### How to complete this task
Output the full listing exactly as written, with no pictures in it.

### Source material

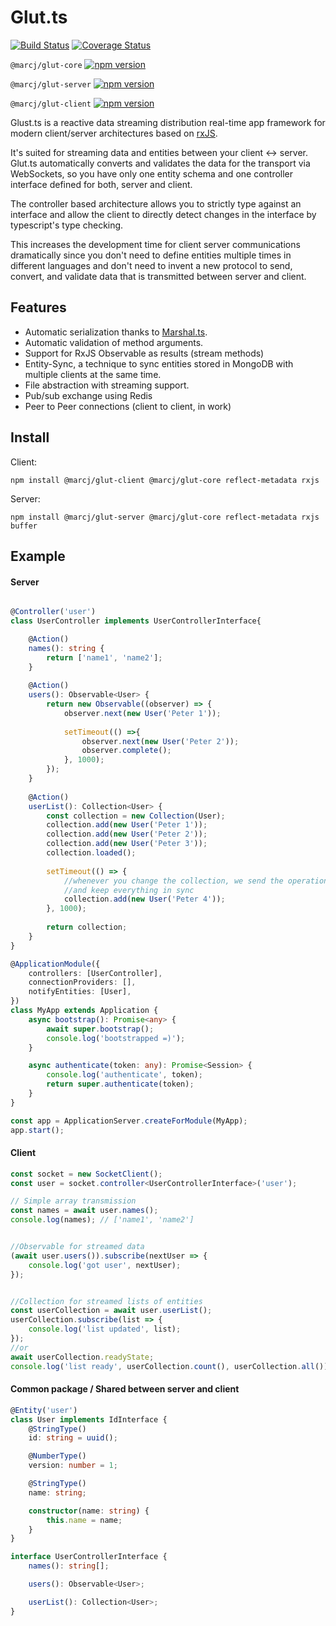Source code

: # Glut.ts

[![Build Status](https://travis-ci.com/marcj/glut.ts.svg?branch=master)](https://travis-ci.com/marcj/glut.ts)
[![Coverage Status](https://coveralls.io/repos/github/marcj/glut.ts/badge.svg?branch=master)](https://coveralls.io/github/marcj/glut.ts?branch=master)

`@marcj/glut-core` [![npm version](https://badge.fury.io/js/%40marcj%2Fglut-core.svg)](https://badge.fury.io/js/%40marcj%2Fglut-core)

`@marcj/glut-server` [![npm version](https://badge.fury.io/js/%40marcj%2Fglut-server.svg)](https://badge.fury.io/js/%40marcj%2Fglut-server)

`@marcj/glut-client`  [![npm version](https://badge.fury.io/js/%40marcj%2Fglut-client.svg)](https://badge.fury.io/js/%40marcj%2Fglut-client)


Glust.ts is a reactive data streaming distribution real-time app framework for modern client/server architectures 
based on [rxJS](https://github.com/ReactiveX/rxjs).

It's suited for streaming data and entities between your client <-> server. Glut.ts automatically converts and validates the data
for the transport via WebSockets, so you have only one entity schema and one controller interface defined for both, server and client. 

The controller based architecture allows you to strictly type against an interface and allow the client to
directly detect changes in the interface by typescript's type checking. 

This increases the development time for client server communications dramatically
since you don't need to define entities multiple times in different languages and don't need to invent a new protocol
to send, convert, and validate data that is transmitted between server and client. 

## Features

* Automatic serialization thanks to [Marshal.ts](https://github.com/marcj/marshal).
* Automatic validation of method arguments.
* Support for RxJS Observable as results (stream methods)
* Entity-Sync, a technique to sync entities stored in MongoDB with multiple clients at the same time.
* File abstraction with streaming support.
* Pub/sub exchange using Redis
* Peer to Peer connections (client to client, in work)

## Install

Client:

```
npm install @marcj/glut-client @marcj/glut-core reflect-metadata rxjs
```

Server:

```
npm install @marcj/glut-server @marcj/glut-core reflect-metadata rxjs buffer
```

## Example


#### Server

```typescript

@Controller('user')
class UserController implements UserControllerInterface{

    @Action()
    names(): string {
        return ['name1', 'name2'];
    }
    
    @Action()
    users(): Observable<User> {
        return new Observable((observer) => {
            observer.next(new User('Peter 1'));
            
            setTimeout(() =>{
                observer.next(new User('Peter 2'));
                observer.complete();
            }, 1000);
        });
    }
    
    @Action()
    userList(): Collection<User> {
        const collection = new Collection(User);
        collection.add(new User('Peter 1'));
        collection.add(new User('Peter 2'));
        collection.add(new User('Peter 3'));
        collection.loaded();
        
        setTimeout(() => {
            //whenever you change the collection, we send the operations to the client
            //and keep everything in sync
            collection.add(new User('Peter 4'));
        }, 1000);
        
        return collection;
    }
}

@ApplicationModule({
    controllers: [UserController],
    connectionProviders: [],
    notifyEntities: [User],
})
class MyApp extends Application {
    async bootstrap(): Promise<any> {
        await super.bootstrap();
        console.log('bootstrapped =)');
    }

    async authenticate(token: any): Promise<Session> {
        console.log('authenticate', token);
        return super.authenticate(token);
    }
}

const app = ApplicationServer.createForModule(MyApp);
app.start();
```

#### Client
 
```typescript
const socket = new SocketClient();
const user = socket.controller<UserControllerInterface>('user');

// Simple array transmission
const names = await user.names();
console.log(names); // ['name1', 'name2']


//Observable for streamed data
(await user.users()).subscribe(nextUser => {
    console.log('got user', nextUser);  
});


//Collection for streamed lists of entities
const userCollection = await user.userList();
userCollection.subscribe(list => {
    console.log('list updated', list);  
});
//or
await userCollection.readyState;
console.log('list ready', userCollection.count(), userCollection.all());
```

#### Common package / Shared between server and client

```typescript
@Entity('user')
class User implements IdInterface {
    @StringType()
    id: string = uuid();

    @NumberType()
    version: number = 1;

    @StringType()
    name: string;

    constructor(name: string) {
        this.name = name;
    }
}

interface UserControllerInterface {
    names(): string[];

    users(): Observable<User>;

    userList(): Collection<User>;
}
```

### Completed task
Source code

: # Glut.ts

[![Build Status](https://travis-ci.com/marcj/glut.ts.svg?branch=master)](https://travis-ci.com/marcj/glut.ts)
[![Coverage Status](https://coveralls.io/repos/github/marcj/glut.ts/badge.svg?branch=master)](https://coveralls.io/github/marcj/glut.ts?branch=master)

`@marcj/glut-core` [![npm version](https://badge.fury.io/js/%40marcj%2Fglut-core.svg)](https://badge.fury.io/js/%40marcj%2Fglut-core)

`@marcj/glut-server` [![npm version](https://badge.fury.io/js/%40marcj%2Fglut-server.svg)](https://badge.fury.io/js/%40marcj%2Fglut-server)

`@marcj/glut-client`  [![npm version](https://badge.fury.io/js/%40marcj%2Fglut-client.svg)](https://badge.fury.io/js/%40marcj%2Fglut-client)


Glust.ts is a reactive data streaming distribution real-time app framework for modern client/server architectures 
based on [rxJS](https://github.com/ReactiveX/rxjs).

It's suited for streaming data and entities between your client <-> server. Glut.ts automatically converts and validates the data
for the transport via WebSockets, so you have only one entity schema and one controller interface defined for both, server and client. 

The controller based architecture allows you to strictly type against an interface and allow the client to
directly detect changes in the interface by typescript's type checking. 

This increases the development time for client server communications dramatically
since you don't need to define entities multiple times in different languages and don't need to invent a new protocol
to send, convert, and validate data that is transmitted between server and client. 

## Features

* Automatic serialization thanks to [Marshal.ts](https://github.com/marcj/marshal).
* Automatic validation of method arguments.
* Support for RxJS Observable as results (stream methods)
* Entity-Sync, a technique to sync entities stored in MongoDB with multiple clients at the same time.
* File abstraction with streaming support.
* Pub/sub exchange using Redis
* Peer to Peer connections (client to client, in work)

## Install

Client:

```
npm install @marcj/glut-client @marcj/glut-core reflect-metadata rxjs
```

Server:

```
npm install @marcj/glut-server @marcj/glut-core reflect-metadata rxjs buffer
```

## Example


#### Server

```typescript

@Controller('user')
class UserController implements UserControllerInterface{

    @Action()
    names(): string {
        return ['name1', 'name2'];
    }
    
    @Action()
    users(): Observable<User> {
        return new Observable((observer) => {
            observer.next(new User('Peter 1'));
            
            setTimeout(() =>{
                observer.next(new User('Peter 2'));
                observer.complete();
            }, 1000);
        });
    }
    
    @Action()
    userList(): Collection<User> {
        const collection = new Collection(User);
        collection.add(new User('Peter 1'));
        collection.add(new User('Peter 2'));
        collection.add(new User('Peter 3'));
        collection.loaded();
        
        setTimeout(() => {
            //whenever you change the collection, we send the operations to the client
            //and keep everything in sync
            collection.add(new User('Peter 4'));
        }, 1000);
        
        return collection;
    }
}

@ApplicationModule({
    controllers: [UserController],
    connectionProviders: [],
    notifyEntities: [User],
})
class MyApp extends Application {
    async bootstrap(): Promise<any> {
        await super.bootstrap();
        console.log('bootstrapped =)');
    }

    async authenticate(token: any): Promise<Session> {
        console.log('authenticate', token);
        return super.authenticate(token);
    }
}

const app = ApplicationServer.createForModule(MyApp);
app.start();
```

#### Client
 
```typescript
const socket = new SocketClient();
const user = socket.controller<UserControllerInterface>('user');

// Simple array transmission
const names = await user.names();
console.log(names); // ['name1', 'name2']


//Observable for streamed data
(await user.users()).subscribe(nextUser => {
    console.log('got user', nextUser);  
});


//Collection for streamed lists of entities
const userCollection = await user.userList();
userCollection.subscribe(list => {
    console.log('list updated', list);  
});
//or
await userCollection.readyState;
console.log('list ready', userCollection.count(), userCollection.all());
```

#### Common package / Shared between server and client

```typescript
@Entity('user')
class User implements IdInterface {
    @StringType()
    id: string = uuid();

    @NumberType()
    version: number = 1;

    @StringType()
    name: string;

    constructor(name: string) {
        this.name = name;
    }
}

interface UserControllerInterface {
    names(): string[];

    users(): Observable<User>;

    userList(): Collection<User>;
}
```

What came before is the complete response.